Efficient edge-triggered event interface

From: Jamie Lokier (lk@tantalophile.demon.co.uk)
Date: Wed Oct 25 2000 - 14:36:10 EST

Next message: Jamie Lokier: "Re: kqueue microbenchmark results"
Previous message: Trond Myklebust: "Re: nfsv3d wrong truncates over 4G"
In reply to: Simon Kirby: "Re: kqueue microbenchmark results"
Next in thread: Jonathan Lemon: "Re: kqueue microbenchmark results"
Messages sorted by: [ date ] [ thread ] [ subject ] [ author ]

This text is about how edge-triggered events can work, but they must be
the right kind of edges if they are to be efficient. With suggestions.

Simon Kirby wrote:
> What happens at "wait until output is ready for writing then goto 6"?
> You mean you would stop the main loop to wait for a single client to
> unclog?

I mean stop *just this state machine*. Go back to the main loop to
process the others. What I wrote was a simplification.

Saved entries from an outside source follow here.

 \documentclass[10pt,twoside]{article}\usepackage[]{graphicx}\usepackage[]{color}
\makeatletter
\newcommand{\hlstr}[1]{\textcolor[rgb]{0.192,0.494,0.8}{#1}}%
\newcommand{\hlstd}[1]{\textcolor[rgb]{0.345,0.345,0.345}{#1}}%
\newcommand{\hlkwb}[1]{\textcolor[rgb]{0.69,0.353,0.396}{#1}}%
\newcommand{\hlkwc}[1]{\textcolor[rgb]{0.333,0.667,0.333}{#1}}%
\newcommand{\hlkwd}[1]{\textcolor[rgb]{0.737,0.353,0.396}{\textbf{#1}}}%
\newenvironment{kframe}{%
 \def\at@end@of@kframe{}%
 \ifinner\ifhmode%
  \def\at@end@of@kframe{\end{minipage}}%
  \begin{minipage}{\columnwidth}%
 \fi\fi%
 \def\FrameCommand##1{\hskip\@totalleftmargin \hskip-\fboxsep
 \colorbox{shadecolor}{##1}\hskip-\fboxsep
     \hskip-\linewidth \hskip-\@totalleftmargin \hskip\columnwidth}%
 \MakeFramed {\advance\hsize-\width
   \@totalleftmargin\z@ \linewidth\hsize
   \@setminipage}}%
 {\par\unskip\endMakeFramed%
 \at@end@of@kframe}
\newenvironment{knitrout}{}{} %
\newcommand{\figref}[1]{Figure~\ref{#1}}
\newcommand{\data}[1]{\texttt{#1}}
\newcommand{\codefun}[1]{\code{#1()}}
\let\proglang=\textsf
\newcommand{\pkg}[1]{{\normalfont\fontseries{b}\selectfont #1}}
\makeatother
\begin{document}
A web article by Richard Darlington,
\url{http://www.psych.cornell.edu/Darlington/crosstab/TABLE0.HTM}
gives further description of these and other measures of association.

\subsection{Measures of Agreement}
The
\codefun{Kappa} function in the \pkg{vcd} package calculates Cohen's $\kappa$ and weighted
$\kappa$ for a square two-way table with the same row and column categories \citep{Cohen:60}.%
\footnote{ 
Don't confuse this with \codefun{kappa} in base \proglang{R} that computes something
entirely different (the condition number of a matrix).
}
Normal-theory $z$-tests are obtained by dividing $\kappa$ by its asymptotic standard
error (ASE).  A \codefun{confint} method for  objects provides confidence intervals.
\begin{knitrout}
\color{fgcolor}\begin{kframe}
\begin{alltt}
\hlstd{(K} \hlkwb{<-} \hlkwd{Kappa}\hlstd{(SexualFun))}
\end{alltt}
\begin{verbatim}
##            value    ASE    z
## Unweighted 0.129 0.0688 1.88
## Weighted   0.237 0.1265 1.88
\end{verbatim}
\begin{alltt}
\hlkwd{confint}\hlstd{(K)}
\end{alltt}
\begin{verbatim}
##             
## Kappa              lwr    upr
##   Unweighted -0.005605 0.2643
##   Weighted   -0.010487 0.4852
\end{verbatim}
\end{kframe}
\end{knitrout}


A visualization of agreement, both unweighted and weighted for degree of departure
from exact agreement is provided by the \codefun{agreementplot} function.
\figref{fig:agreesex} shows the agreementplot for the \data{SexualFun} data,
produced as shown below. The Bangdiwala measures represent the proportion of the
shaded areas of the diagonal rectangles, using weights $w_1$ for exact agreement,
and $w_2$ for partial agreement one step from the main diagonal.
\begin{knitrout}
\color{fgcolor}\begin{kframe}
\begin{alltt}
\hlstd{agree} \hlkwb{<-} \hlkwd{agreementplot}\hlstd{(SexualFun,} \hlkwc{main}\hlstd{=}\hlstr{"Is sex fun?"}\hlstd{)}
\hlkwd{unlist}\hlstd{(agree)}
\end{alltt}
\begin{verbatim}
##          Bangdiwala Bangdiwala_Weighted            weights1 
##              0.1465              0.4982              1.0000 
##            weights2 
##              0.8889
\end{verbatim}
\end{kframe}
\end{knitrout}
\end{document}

The precise condition can be complicated. You probably want to process
some more requests from the same client even while the output is
blocked, so that you have a few responses ready when it unblocks. Also,
you may wish to base the decision of how many requests/responses are
taking up your memory on more global things, like how full are your
buffers for other clients.

> Wouldn't you just do this? ->
>
> 1. Wait for event (read and write queued). Event occurs: Incoming
> data available.
> 2. Read a block.
> 3. Process block just read: Does it contain a full request? If not,
> queue, goto 2, munge together. If no more data, queue beginning
> of request, if any, and goto 1.
> 4. Walk over available requests in block just read. Process.

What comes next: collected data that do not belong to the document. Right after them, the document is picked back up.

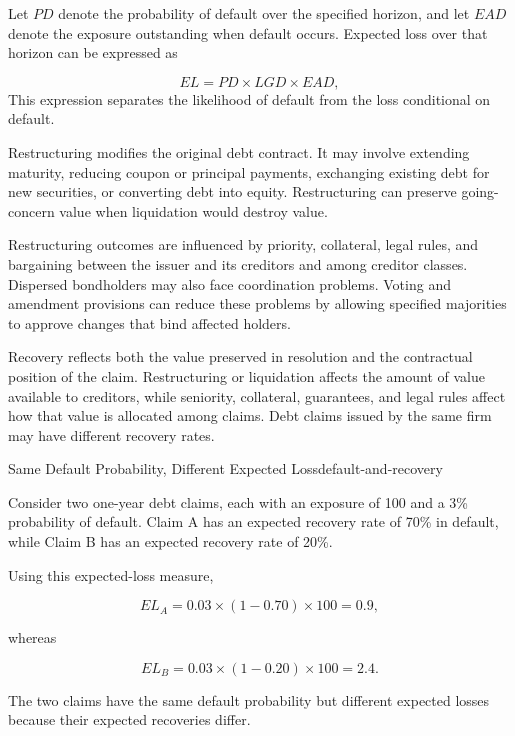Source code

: Let $PD$ denote the probability of default over the specified horizon, and let $EAD$ denote the exposure outstanding when default occurs. Expected loss over that horizon can be expressed as

\begin{equation}
EL=PD\times LGD\times EAD,
\label{eq:ch8-expected-credit-loss}
\end{equation}
This expression separates the likelihood of default from the loss conditional on default.

Restructuring modifies the original debt contract. It may involve extending maturity, reducing coupon or principal payments, exchanging existing debt for new securities, or converting debt into equity. Restructuring can preserve going-concern value when liquidation would destroy value.

Restructuring outcomes are influenced by priority, collateral, legal rules, and bargaining between the issuer and its creditors and among creditor classes. Dispersed bondholders may also face coordination problems. Voting and amendment provisions can reduce these problems by allowing specified majorities to approve changes that bind affected holders.

Recovery reflects both the value preserved in resolution and the contractual position of the claim. Restructuring or liquidation affects the amount of value available to creditors, while seniority, collateral, guarantees, and legal rules affect how that value is allocated among claims. Debt claims issued by the same firm may have different recovery rates.

\begin{example}{Same Default Probability, Different Expected Loss}{default-and-recovery}

Consider two one-year debt claims, each with an exposure of 100 and a 3\% probability of default. Claim A has an expected recovery rate of 70\% in default, while Claim B has an expected recovery rate of 20\%.

Using this expected-loss measure,

\[
EL_A=0.03\times(1-0.70)\times100=0.9,
\]

whereas

\[
EL_B=0.03\times(1-0.20)\times100=2.4.
\]

The two claims have the same default probability but different expected losses because their expected recoveries differ.

\end{example}

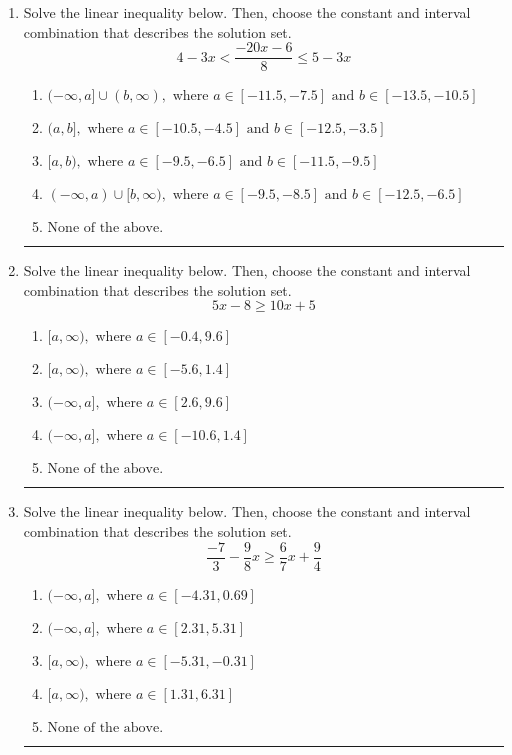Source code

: \documentclass[14pt]{extbook}
\newcommand{\litem}[1]{\item#1\hspace*{-1cm}\rule{\textwidth}{0.4pt}}
\begin{document}
\begin{enumerate}
\litem{
Solve the linear inequality below. Then, choose the constant and interval combination that describes the solution set.\[ 4 - 3 x < \frac{-20 x - 6}{8} \leq 5 - 3 x \]\begin{enumerate}[label=\Alph*.]
\item \( (-\infty, a] \cup (b, \infty), \text{ where } a \in [-11.5, -7.5] \text{ and } b \in [-13.5, -10.5] \)
\item \( (a, b], \text{ where } a \in [-10.5, -4.5] \text{ and } b \in [-12.5, -3.5] \)
\item \( [a, b), \text{ where } a \in [-9.5, -6.5] \text{ and } b \in [-11.5, -9.5] \)
\item \( (-\infty, a) \cup [b, \infty), \text{ where } a \in [-9.5, -8.5] \text{ and } b \in [-12.5, -6.5] \)
\item \( \text{None of the above.} \)

\end{enumerate} }
\litem{
Solve the linear inequality below. Then, choose the constant and interval combination that describes the solution set.\[ 5x -8 \geq 10x + 5 \]\begin{enumerate}[label=\Alph*.]
\item \( [a, \infty), \text{ where } a \in [-0.4, 9.6] \)
\item \( [a, \infty), \text{ where } a \in [-5.6, 1.4] \)
\item \( (-\infty, a], \text{ where } a \in [2.6, 9.6] \)
\item \( (-\infty, a], \text{ where } a \in [-10.6, 1.4] \)
\item \( \text{None of the above}. \)

\end{enumerate} }
\litem{
Solve the linear inequality below. Then, choose the constant and interval combination that describes the solution set.\[ \frac{-7}{3} - \frac{9}{8} x \geq \frac{6}{7} x + \frac{9}{4} \]\begin{enumerate}[label=\Alph*.]
\item \( (-\infty, a], \text{ where } a \in [-4.31, 0.69] \)
\item \( (-\infty, a], \text{ where } a \in [2.31, 5.31] \)
\item \( [a, \infty), \text{ where } a \in [-5.31, -0.31] \)
\item \( [a, \infty), \text{ where } a \in [1.31, 6.31] \)
\item \( \text{None of the above}. \)


\end{enumerate}}
\end{enumerate}
\end{document}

Care in step 4. Processing all the requests may generate more data than
you're prepared to buffer.

> 5. Attempt to write response, if any.
> 6. Attempted write: Did it all get out? If not, queue waiting
> writable data and goto 1 to wait for a write event.

I'd attempt to write() responses as each request is processed, if the
responses are large ones. E.g. files over http. For small ones,
multiple responses are coalesced in the per-connection output buffer.

Now, about events models.

Writes and edge-triggered events
--------------------------------

The write event would be edge-triggered by write becoming possible after
it wasn't possible. I.e., the transition from when write() would return
EGAIN to when it wouldn't. That's fine for both our servers I think.

Just as with select/poll, the server can choose to retain a flag saying
whether the socket can be written to, to avoid redundant write() system
calls. However it doesn't have to do this, edge-triggered events will
work without it.

Reads and edge-triggered events
-------------------------------

It doesn't matter to receive unnecessary events, but of course we prefer
to avoid redundant events. We _must_ receive events whenever data becomes
available if the application's state machine decides to wait for one.

Choice of two obvious rules:

1. Event whenever input buffer switches from empty to non-empty.
2. Event whenever new data arrives.

Rule 1 is the sane, obvious one that corresponds with poll() semantics.
Unfortunately it has an overhead. As an application, I have to ensure I
don't ever wait unless I _know_ that the input buffer is empty.

That means I must not wait on a descriptor until read() has returned
EAGAIN. Seems reasonable -- but it's actually more system calls than a
select/poll loop.

Why? With select/poll, if I call read() and get a short result, it's
good to assume the next read() call is *likely* to return EAGAIN. In
other words I will go back to the main loop and wait until select/poll
reports POLLIN, rather than trying a second read().

That's select/read/write per transaction. Rule 1 would force me to do
kevent/read/read/write per transaction. When you're down to 3 system
calls, one more is significant.

Rule 2 guarantees to wake me up, but it has a big overhead. If more and
more new data arrives but I don't want to read it right now, either I'm
going to receive events which I ignore, or I must call bind_event()
twice for the interval when I'm not interested. I receive lots of
events because I'm calling kevent() to process _other_ descriptors many
times in my main loop before I'm ready to read this one.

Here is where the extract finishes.